Pada hari Jum’at,
24 Maret 2017, Stube-HEMAT Yogyakarta berkesempatan untuk melakukan sosialisasi
kepada teman-teman Persekutuan Mahasiswa Kristiani Institut Teknologi
Yogyakarta. Sosialisasi dilakukan bersamaan acara ibadah rutin mingguan
mahasiswa. Ada sekitar enam belas peserta yang hadir mengikuti ibadah dan
sosialisasi. Setelah selesai ibadah, Sarloce, salah satu tim kerja Stube HEMAT
Yogyakarta diberi kesempatan menyampaikan apa itu Stube HEMAT dan program-program
yang dilakukan lembaga ini.
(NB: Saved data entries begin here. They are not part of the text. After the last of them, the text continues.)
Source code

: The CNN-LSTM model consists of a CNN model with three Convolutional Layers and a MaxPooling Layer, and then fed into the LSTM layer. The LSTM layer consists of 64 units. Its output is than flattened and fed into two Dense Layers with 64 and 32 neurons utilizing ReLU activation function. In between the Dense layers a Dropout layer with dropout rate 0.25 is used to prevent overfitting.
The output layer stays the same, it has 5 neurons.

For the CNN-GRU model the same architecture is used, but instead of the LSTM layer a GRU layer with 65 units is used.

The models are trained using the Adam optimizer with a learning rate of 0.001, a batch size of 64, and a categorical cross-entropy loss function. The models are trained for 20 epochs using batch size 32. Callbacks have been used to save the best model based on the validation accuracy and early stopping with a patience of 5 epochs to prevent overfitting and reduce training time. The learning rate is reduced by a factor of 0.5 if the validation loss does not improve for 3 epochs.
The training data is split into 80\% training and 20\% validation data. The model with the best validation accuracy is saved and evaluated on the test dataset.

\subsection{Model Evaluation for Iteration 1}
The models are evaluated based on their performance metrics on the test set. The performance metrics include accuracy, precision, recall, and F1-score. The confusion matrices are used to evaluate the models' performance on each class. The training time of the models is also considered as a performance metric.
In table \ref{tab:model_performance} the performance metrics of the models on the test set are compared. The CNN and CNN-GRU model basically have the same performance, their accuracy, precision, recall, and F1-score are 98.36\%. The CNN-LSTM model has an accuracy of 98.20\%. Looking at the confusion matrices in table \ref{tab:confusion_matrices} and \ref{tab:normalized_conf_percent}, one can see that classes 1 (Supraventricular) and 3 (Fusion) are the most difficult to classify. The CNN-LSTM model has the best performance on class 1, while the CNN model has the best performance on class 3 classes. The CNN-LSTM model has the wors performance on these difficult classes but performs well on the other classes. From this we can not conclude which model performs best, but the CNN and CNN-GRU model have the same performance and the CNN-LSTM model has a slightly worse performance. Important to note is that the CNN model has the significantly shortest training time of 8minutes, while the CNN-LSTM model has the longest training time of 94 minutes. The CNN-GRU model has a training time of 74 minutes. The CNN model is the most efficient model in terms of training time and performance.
Dalam acara tersebut dijelaskan bahwa Stube adalah lembaga
pendampingan mahasiswa bagi mahasiswa yang menempuh studi di Yogyakarta. Beberapa
contoh program yang pernah dilakukan meliputi Manajemen Konflik, Pertanian Organik, Masalah Anak Muda dan masih
banyak lagi.
Untuk lebih jelas
mengenai pelayanan program di Stube HEMAT, diputarlah sebuah video yang berisi
kegiatan Stube di tahun 2015 dan 2016. Setelah selesai pemutaran video seorang
mahasiswa bernama Riyandi bertanya, “Apa cara yang dilakukan Stube dalam
merangkul teman-teman yang berbeda keyakinan dan budaya?” Dijelaskan pada
kesempatan itu bahwa Stube HEMAT terus melakukan pendekatan dengan teman-teman
yang berbeda budaya dan agama dengan membangun silaturahmi dengan mereka. Apabila
komunikasi terjalin dan sudah saling kenal satu dengan yang lain maka sudah
pasti akan ada kepercayaan. Proses membangun rasa percaya bukan sesuatu yang instan
tetapi dapat dicoba meski perlu sedikit kesabaran.
Timotius
bertanya, “Mengapa Stube hanya di Sumba dan Bengkulu sedangkan banyak tempat
lain di Indonesia?” Membuka Stube di lain tempat tidak seperti membuka cabang
toko, karena harus dimulai dari keterpanggilan. Stube HEMAT Sumba dan Bengkulu dibawa
oleh mereka yang pernah aktif di Stube HEMAT Yogyakarta. Jika teman-teman ingin membangun
di tempat lain bergabunglah dengan Stube agar Stube dapat dibangun di Sulawesi,
Papua, Kalimantan dan kota lain di Indonesia.
Elisabet Uru
Ndaya (Elis), salah satu aktivis di Stube HEMAT Yogyakarta bercerita bahwa sebelum
mengikuti Stube dia tidak banyak tahu tentang motif kain Sumba, meski dia
berasal dari Sumba. Tetapi saat bergabung dengan Stube HEMAT Yogyakarta, dia
mendapatkan tantangan karena selalu dikatakan “orang Sumba kok tidak tahu motif
pada kain Sumba”. Dari kalimat ini Elis menerima tantangan untuk mengikuti
program Eksposur Lokal dengan meneliti dan belajar filosofi motif kain Sumba. Saat
ini dia merasa lebih diperkaya dan lebih dekat dengan kampung halamannya.
Sebagai
penutup, Sarloce menyampaikan bahwa Stube tidak menyediakan segala yang mahasiswa
butuhkan tetapi Stube merupakan batu pijakan
bagi bagi teman-teman untuk meloncat lebih jauh seperti mendapat pengalaman dan
pengembangan kemampuan pribadi. (SAP).